Bu yazı filme dair spoiler içermektedir.
Tarih boyunca insan zihnini meşgul eden önemli düşüncelerden biri tanrının varlığıdır. Bilimin tanrıyı bulmak için keşfedildiği görüşü uzunca bir süre yazın alanını meşgul etmiştir. Tanrısallık güdüsüyle mitoloji ve folklorik hikâyeler merkezine doğayı, doğal olanı, metafiziği ve tanrıyı konumlandırır. İnsanlık, tanrı tezahüründe göksel olanı ve ata ruhunu aramaktadır. Ancak Pozitivizm ile birlikte doğaüstü inançlar reddedilmiş ve rasyonel aklın yörüngesine dahil olunmuştur. Bilginin deneye ve gözleme dayalı olması gerektiğine inanan bu yaklaşım, metafizik ve tanrı inancı gibi kavramları reddetmektedir. Özellikle Rönesans ve Reform hareketlerinin paralelinde gelişen pozitivizm akımı, skolastik düşüncenin önünde bir devrim niteliği taşımaktadır.

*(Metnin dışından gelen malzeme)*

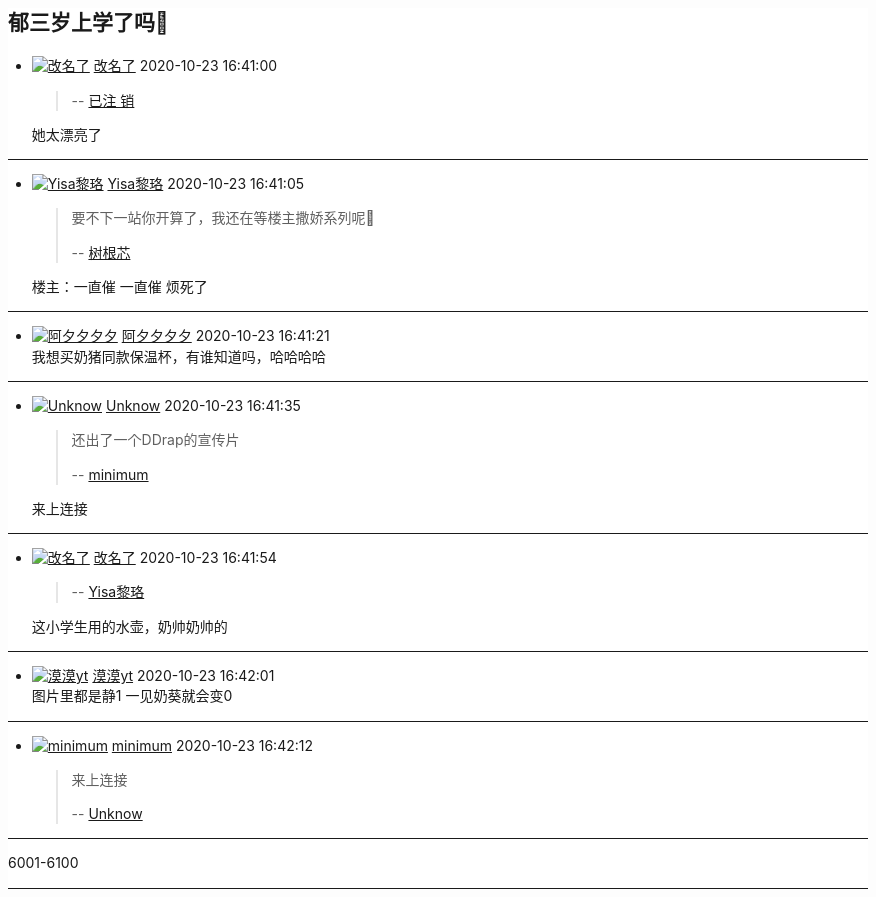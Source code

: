   郁三岁上学了吗🤣  
---
* [![改名了](../../image/icon/u192157351-3.jpg)](https://www.douban.com/people/192157351/)    [改名了](https://www.douban.com/people/192157351/)    2020-10-23 16:41:00  
  >  
  >
  >-- [已注 销](https://www.douban.com/people/155947097/)  
  
  她太漂亮了  
---
* [![Yisa黎珞](../../image/icon/u217273308-1.jpg)](https://www.douban.com/people/217273308/)    [Yisa黎珞](https://www.douban.com/people/217273308/)    2020-10-23 16:41:05  
  >要不下一站你开算了，我还在等楼主撒娇系列呢🤣  
  >
  >-- [树根芯](https://www.douban.com/people/150517926/)  
  
  楼主：一直催 一直催 烦死了  
---
* [![阿夕夕夕夕](../../image/icon/u221568156-1.jpg)](https://www.douban.com/people/221568156/)    [阿夕夕夕夕](https://www.douban.com/people/221568156/)    2020-10-23 16:41:21  
  我想买奶猪同款保温杯，有谁知道吗，哈哈哈哈  
---
* [![Unknow](../../image/icon/u219306324-4.jpg)](https://www.douban.com/people/219306324/)    [Unknow](https://www.douban.com/people/219306324/)    2020-10-23 16:41:35  
  >还出了一个DDrap的宣传片  
  >
  >-- [minimum](https://www.douban.com/people/218236166/)  
  
  来上连接  
---
* [![改名了](../../image/icon/u192157351-3.jpg)](https://www.douban.com/people/192157351/)    [改名了](https://www.douban.com/people/192157351/)    2020-10-23 16:41:54  
  >  
  >
  >-- [Yisa黎珞](https://www.douban.com/people/217273308/)  
  
  这小学生用的水壶，奶帅奶帅的  
---
* [![漠漠yt](../../image/icon/u223048792-1.jpg)](https://www.douban.com/people/223048792/)    [漠漠yt](https://www.douban.com/people/223048792/)    2020-10-23 16:42:01  
  图片里都是静1 一见奶葵就会变0  
---
* [![minimum](../../image/icon/u218236166-1.jpg)](https://www.douban.com/people/218236166/)    [minimum](https://www.douban.com/people/218236166/)    2020-10-23 16:42:12  
  >来上连接  
  >
  >-- [Unknow](https://www.douban.com/people/219306324/)  
  
    
---

6001-6100

---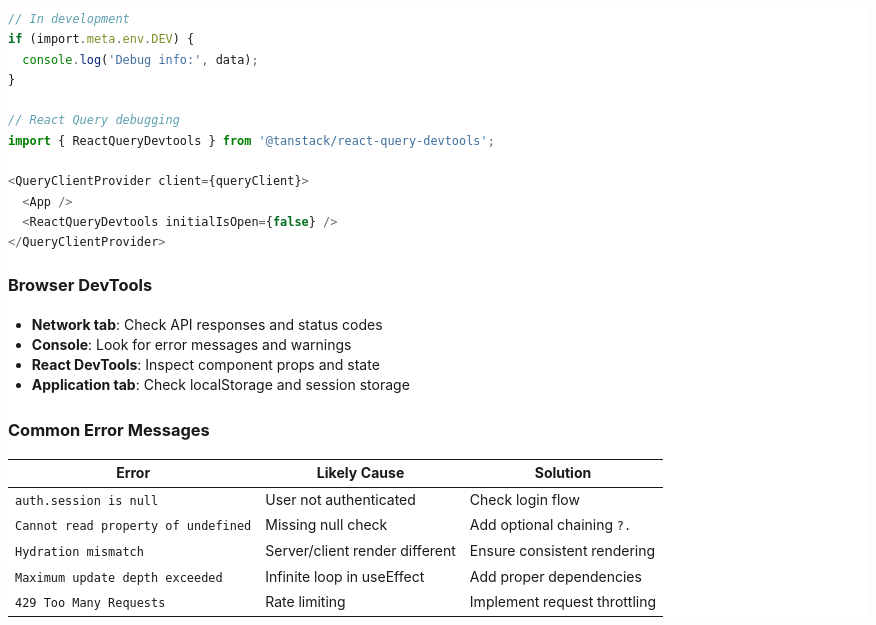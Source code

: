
 ```typescript
// In development
if (import.meta.env.DEV) {
  console.log('Debug info:', data);
}

// React Query debugging
import { ReactQueryDevtools } from '@tanstack/react-query-devtools';

<QueryClientProvider client={queryClient}>
  <App />
  <ReactQueryDevtools initialIsOpen={false} />
</QueryClientProvider>
```

### Browser DevTools

- **Network tab**: Check API responses and status codes
- **Console**: Look for error messages and warnings
- **React DevTools**: Inspect component props and state
- **Application tab**: Check localStorage and session storage

### Common Error Messages

| Error | Likely Cause | Solution |
|-------|-------------|----------|
| `auth.session is null` | User not authenticated | Check login flow |
| `Cannot read property of undefined` | Missing null check | Add optional chaining `?.` |
| `Hydration mismatch` | Server/client render different | Ensure consistent rendering |
| `Maximum update depth exceeded` | Infinite loop in useEffect | Add proper dependencies |
| `429 Too Many Requests` | Rate limiting | Implement request throttling |
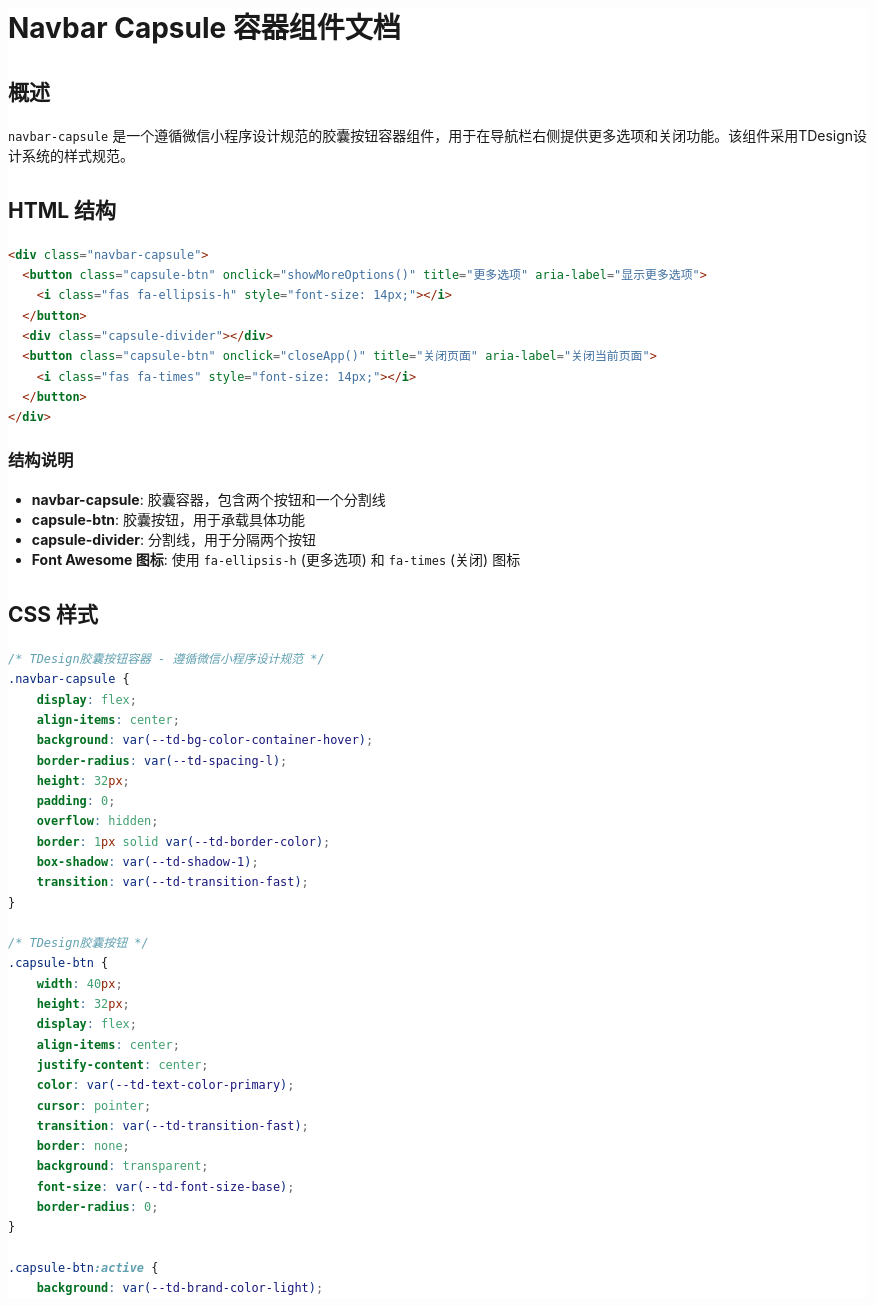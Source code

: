 # Navbar Capsule 容器组件文档

## 概述

`navbar-capsule` 是一个遵循微信小程序设计规范的胶囊按钮容器组件，用于在导航栏右侧提供更多选项和关闭功能。该组件采用TDesign设计系统的样式规范。

## HTML 结构

```html
<div class="navbar-capsule">
  <button class="capsule-btn" onclick="showMoreOptions()" title="更多选项" aria-label="显示更多选项">
    <i class="fas fa-ellipsis-h" style="font-size: 14px;"></i>
  </button>
  <div class="capsule-divider"></div>
  <button class="capsule-btn" onclick="closeApp()" title="关闭页面" aria-label="关闭当前页面">
    <i class="fas fa-times" style="font-size: 14px;"></i>
  </button>
</div>
```

### 结构说明

- **navbar-capsule**: 胶囊容器，包含两个按钮和一个分割线
- **capsule-btn**: 胶囊按钮，用于承载具体功能
- **capsule-divider**: 分割线，用于分隔两个按钮
- **Font Awesome 图标**: 使用 `fa-ellipsis-h` (更多选项) 和 `fa-times` (关闭) 图标

## CSS 样式

```css
/* TDesign胶囊按钮容器 - 遵循微信小程序设计规范 */
.navbar-capsule {
    display: flex;
    align-items: center;
    background: var(--td-bg-color-container-hover);
    border-radius: var(--td-spacing-l);
    height: 32px;
    padding: 0;
    overflow: hidden;
    border: 1px solid var(--td-border-color);
    box-shadow: var(--td-shadow-1);
    transition: var(--td-transition-fast);
}

/* TDesign胶囊按钮 */
.capsule-btn {
    width: 40px;
    height: 32px;
    display: flex;
    align-items: center;
    justify-content: center;
    color: var(--td-text-color-primary);
    cursor: pointer;
    transition: var(--td-transition-fast);
    border: none;
    background: transparent;
    font-size: var(--td-font-size-base);
    border-radius: 0;
}

.capsule-btn:active {
    background: var(--td-brand-color-light);
```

Pozitivizm, bilimin teknikliği ilkesini savunur. Böylelikle doğa, fen ve sosyal bilimlerde sıkça kullanılan terim teknolojik gelişmelerin öncüsü olarak kabul edilmektedir. Bu hususta pozitivizm rasyonelliği ve ilerlemeciliği benimser. [1,2]
Hristiyanlığa göre her şeyin ana kaynağı tanrıdır. Tanrı haricindeki tüm mahlûkat tanrı var olduğu için yaratılmıştır. Bu sebeple insan, varlığını kutlamak için tanrının istediği biçimde şekillenmek, tanrının istediklerini yeri getirmek zorundadır. Çünkü tanrı, insana ihtiyacı olan her şeyi vermektedir. İnsan da tanrının isteklerini onu arayarak yerine getirmeye çalışmaktadır. Günümüzde dijital dünya ile birlikte toplum yeni tanrılarını ve yeni inançlarını inşa etmiştir. Bu inançların en yoğun biçimde örgütlendiği dogmatik yaklaşımlar yapay zekâya bağlı atılımlardır.
İnsanlık böylesi robotik bir hayat döngüsünde yeme, içme ve barınma ihtiyaçlarının dışında sosyal ve kültürel bağ kurma ediminde bulunur. Artık modern insanın ikili ilişkileri, maddi kazançları, cinsel deneyimleri büyük oranda teknoloji ile yakınlık kurmaktadır. Companion (2025) bu bağlamda seks robotu olarak üretilen Iris’in hayatına odaklanır. Josh, Iris’i arkadaş grubuyla tanıştırmak için hafta sonu etkinliği düzenler. Şehir merkezinden uzaktaki bir villada eğlenceli bir hafta sonu tatili planlamıştır. Villanın zengin ve mafyatik sahibi Sergey’in cinayete kurban gitmesi grubun güven dinamiğini sarsar. Cinayet kusursuz bir şekilde Iris’in üstüne atılmaya çalışılır; ancak Josh, Iris’in mükemmel özellikler donatılmış bir robot olarak üretildiği gerçeğini unutmaktadır. Tasarım harikası Iris kusursuz bir sevgili ve robot olmasının haricinde insani duygulara sahip bir androiddir. Ne yazık ki büyük bir aşk hissettiği Josh’tan intikam almak için tüm mekanik sistemini yeniden düzenlemesi gerekmektedir. Üstelik Iris, robot olduğunun farkında değildir.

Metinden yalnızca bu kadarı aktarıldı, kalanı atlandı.